What needs to be done: Hunt through the entries for the word "documentation" and copy each line in which it appears.

Stored records:

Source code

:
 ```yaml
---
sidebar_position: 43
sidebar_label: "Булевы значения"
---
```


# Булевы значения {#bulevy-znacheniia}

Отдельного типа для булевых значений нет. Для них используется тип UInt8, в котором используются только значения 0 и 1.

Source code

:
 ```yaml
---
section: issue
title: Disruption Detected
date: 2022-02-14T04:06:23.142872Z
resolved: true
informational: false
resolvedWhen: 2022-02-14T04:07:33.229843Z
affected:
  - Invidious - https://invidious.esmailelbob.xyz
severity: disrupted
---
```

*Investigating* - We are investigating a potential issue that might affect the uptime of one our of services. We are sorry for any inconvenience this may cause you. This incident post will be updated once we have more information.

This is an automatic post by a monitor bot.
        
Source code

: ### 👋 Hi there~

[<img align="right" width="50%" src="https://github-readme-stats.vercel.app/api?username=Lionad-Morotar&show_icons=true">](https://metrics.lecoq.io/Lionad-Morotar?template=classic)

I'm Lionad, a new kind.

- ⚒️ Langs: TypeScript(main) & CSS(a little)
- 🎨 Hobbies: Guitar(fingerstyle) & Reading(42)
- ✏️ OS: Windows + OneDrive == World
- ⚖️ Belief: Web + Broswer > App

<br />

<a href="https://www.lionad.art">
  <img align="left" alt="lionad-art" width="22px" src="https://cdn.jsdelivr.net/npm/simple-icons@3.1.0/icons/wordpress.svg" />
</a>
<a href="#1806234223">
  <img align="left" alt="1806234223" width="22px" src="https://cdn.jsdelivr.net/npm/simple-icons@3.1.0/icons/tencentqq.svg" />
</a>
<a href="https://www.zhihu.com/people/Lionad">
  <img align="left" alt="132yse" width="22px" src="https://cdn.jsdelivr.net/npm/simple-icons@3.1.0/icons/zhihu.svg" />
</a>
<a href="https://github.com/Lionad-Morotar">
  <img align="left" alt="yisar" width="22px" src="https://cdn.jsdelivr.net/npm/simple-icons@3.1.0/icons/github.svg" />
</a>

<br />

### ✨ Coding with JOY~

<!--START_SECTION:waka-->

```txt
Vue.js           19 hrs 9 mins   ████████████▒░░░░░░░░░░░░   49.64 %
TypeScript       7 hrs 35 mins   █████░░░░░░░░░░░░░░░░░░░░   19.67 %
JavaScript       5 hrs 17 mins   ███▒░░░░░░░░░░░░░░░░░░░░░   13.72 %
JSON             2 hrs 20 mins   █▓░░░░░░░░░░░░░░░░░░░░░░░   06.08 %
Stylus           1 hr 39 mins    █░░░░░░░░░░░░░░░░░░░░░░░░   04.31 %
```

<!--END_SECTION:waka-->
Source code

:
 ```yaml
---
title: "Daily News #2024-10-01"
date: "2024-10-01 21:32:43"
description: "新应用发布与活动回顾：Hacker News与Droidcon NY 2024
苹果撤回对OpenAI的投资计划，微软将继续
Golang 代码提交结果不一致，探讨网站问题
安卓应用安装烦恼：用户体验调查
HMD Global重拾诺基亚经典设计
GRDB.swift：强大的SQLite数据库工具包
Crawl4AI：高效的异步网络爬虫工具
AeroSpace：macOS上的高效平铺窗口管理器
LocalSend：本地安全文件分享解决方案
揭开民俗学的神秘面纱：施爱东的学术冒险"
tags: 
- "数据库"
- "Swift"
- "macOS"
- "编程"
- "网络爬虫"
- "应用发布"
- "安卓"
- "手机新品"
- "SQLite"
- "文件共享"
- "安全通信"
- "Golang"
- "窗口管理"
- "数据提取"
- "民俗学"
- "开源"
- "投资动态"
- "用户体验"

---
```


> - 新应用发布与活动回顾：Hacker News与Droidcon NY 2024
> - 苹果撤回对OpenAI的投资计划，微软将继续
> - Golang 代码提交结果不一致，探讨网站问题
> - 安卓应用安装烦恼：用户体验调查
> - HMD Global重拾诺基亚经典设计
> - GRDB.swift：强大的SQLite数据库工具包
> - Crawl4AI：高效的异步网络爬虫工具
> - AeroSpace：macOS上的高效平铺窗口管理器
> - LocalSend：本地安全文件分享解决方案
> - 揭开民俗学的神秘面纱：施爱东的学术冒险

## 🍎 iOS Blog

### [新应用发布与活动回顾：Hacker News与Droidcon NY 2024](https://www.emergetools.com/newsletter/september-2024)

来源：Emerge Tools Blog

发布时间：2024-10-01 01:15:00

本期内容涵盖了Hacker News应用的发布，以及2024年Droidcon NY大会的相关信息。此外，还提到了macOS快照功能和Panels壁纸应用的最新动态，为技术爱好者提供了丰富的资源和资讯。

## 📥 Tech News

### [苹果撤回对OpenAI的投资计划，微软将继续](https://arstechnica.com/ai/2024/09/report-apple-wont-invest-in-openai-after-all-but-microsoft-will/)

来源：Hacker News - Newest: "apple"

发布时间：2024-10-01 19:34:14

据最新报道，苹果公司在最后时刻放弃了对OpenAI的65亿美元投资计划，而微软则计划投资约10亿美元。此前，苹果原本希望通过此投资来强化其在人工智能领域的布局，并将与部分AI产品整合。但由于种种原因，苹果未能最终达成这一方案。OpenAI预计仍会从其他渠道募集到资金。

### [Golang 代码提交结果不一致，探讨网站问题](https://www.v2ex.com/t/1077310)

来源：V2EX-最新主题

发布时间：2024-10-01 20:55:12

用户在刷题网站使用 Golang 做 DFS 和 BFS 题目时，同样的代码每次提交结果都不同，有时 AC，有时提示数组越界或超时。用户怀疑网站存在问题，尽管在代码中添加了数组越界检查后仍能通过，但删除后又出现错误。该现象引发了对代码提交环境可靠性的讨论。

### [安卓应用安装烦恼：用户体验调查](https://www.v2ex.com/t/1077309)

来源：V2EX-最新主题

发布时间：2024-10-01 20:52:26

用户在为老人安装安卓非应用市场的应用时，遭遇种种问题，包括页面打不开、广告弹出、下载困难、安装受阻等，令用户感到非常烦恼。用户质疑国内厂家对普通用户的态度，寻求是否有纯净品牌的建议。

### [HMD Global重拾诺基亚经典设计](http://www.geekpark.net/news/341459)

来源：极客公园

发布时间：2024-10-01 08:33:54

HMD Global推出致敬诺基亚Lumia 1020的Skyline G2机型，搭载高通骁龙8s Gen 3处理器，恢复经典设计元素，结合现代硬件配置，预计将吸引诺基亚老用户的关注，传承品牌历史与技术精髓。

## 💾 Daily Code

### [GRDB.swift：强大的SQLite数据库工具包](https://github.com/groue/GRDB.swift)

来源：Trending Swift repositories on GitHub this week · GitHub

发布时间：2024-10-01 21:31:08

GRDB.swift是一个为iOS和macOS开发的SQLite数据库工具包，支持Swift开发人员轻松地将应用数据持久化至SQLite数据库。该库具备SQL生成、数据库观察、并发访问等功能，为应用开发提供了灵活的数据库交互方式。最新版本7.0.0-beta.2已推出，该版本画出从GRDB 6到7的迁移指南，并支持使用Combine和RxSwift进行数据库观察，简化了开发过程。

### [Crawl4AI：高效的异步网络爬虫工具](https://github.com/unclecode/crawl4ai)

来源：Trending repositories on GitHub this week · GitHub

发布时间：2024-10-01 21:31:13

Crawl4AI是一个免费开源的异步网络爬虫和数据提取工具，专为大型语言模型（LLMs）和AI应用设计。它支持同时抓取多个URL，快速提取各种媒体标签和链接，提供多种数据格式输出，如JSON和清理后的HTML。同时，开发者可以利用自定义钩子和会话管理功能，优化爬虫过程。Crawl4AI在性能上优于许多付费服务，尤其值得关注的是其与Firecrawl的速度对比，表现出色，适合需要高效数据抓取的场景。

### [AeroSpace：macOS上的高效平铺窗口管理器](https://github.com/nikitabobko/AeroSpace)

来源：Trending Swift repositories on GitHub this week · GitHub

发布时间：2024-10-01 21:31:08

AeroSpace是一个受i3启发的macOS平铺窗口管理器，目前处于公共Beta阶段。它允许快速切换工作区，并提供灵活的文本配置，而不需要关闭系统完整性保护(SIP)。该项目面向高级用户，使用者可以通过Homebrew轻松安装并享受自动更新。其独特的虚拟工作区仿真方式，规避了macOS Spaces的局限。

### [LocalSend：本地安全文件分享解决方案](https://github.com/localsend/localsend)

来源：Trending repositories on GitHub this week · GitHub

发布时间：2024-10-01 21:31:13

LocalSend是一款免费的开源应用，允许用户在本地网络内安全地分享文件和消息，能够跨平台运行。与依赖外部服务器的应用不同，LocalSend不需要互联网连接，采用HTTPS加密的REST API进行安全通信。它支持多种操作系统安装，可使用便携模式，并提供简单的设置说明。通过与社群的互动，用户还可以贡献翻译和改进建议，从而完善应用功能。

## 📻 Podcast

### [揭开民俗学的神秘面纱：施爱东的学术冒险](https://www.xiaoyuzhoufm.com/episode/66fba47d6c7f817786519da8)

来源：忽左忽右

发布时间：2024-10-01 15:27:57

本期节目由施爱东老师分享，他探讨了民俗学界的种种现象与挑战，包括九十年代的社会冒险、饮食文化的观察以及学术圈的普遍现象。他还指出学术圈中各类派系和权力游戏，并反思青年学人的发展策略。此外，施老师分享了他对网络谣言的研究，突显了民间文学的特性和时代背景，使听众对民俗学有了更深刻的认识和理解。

* * *

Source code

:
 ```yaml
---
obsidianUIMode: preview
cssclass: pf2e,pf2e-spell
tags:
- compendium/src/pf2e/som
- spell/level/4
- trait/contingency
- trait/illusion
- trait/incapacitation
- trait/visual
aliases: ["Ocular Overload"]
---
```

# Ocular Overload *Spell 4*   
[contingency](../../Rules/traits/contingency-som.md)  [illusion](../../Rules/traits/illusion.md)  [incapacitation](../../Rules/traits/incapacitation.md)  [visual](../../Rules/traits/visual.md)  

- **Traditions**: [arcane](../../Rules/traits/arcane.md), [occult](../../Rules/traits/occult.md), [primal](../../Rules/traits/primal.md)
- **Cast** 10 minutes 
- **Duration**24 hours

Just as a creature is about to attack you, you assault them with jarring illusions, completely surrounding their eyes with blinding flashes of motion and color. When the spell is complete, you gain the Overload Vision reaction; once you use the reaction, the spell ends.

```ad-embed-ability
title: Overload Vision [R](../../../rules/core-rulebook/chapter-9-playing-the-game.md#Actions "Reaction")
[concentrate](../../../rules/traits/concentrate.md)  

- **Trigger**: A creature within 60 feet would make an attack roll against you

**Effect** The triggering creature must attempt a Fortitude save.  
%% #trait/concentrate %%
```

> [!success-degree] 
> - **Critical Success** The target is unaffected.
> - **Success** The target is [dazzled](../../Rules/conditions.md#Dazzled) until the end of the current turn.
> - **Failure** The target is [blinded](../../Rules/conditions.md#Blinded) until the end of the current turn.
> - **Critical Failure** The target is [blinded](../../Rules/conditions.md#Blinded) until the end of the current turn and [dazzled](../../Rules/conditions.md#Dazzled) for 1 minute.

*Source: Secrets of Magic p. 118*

==

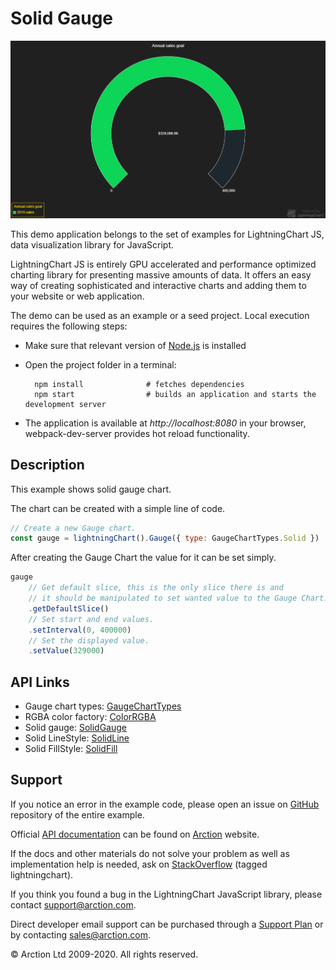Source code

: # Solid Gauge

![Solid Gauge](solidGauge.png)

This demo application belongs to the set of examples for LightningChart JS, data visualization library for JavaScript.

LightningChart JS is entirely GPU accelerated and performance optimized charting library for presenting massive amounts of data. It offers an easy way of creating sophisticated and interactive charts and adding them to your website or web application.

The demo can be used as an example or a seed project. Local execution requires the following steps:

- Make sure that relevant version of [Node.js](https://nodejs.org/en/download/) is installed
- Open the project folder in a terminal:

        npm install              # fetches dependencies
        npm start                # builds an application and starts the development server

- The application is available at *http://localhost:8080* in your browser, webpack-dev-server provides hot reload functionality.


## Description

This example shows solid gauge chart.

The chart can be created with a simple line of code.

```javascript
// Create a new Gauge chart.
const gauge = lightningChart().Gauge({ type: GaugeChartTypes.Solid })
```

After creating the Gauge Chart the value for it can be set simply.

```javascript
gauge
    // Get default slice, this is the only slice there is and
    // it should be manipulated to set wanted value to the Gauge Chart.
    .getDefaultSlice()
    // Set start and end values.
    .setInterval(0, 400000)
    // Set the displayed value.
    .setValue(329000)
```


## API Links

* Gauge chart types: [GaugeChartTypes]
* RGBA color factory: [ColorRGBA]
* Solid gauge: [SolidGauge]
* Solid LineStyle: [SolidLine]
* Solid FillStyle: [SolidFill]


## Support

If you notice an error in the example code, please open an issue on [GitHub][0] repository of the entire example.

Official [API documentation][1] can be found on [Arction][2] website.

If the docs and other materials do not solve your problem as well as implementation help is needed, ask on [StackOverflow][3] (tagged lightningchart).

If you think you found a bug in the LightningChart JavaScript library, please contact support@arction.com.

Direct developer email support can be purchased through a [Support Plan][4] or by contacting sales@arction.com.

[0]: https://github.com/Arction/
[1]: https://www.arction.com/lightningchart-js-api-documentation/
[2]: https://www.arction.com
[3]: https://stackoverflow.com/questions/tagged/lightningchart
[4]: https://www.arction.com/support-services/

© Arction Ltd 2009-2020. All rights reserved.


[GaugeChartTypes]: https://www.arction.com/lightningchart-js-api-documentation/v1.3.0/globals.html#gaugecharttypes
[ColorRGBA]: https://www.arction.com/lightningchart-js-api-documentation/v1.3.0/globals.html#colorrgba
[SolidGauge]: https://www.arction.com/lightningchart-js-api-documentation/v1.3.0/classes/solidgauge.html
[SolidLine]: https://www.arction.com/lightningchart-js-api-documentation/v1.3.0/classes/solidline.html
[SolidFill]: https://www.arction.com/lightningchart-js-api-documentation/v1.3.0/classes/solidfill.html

Answer for the task:
Official [API documentation][1] can be found on [Arction][2] website.
[1]: https://www.arction.com/lightningchart-js-api-documentation/
[GaugeChartTypes]: https://www.arction.com/lightningchart-js-api-documentation/v1.3.0/globals.html#gaugecharttypes
[ColorRGBA]: https://www.arction.com/lightningchart-js-api-documentation/v1.3.0/globals.html#colorrgba
[SolidGauge]: https://www.arction.com/lightningchart-js-api-documentation/v1.3.0/classes/solidgauge.html
[SolidLine]: https://www.arction.com/lightningchart-js-api-documentation/v1.3.0/classes/solidline.html
[SolidFill]: https://www.arction.com/lightningchart-js-api-documentation/v1.3.0/classes/solidfill.html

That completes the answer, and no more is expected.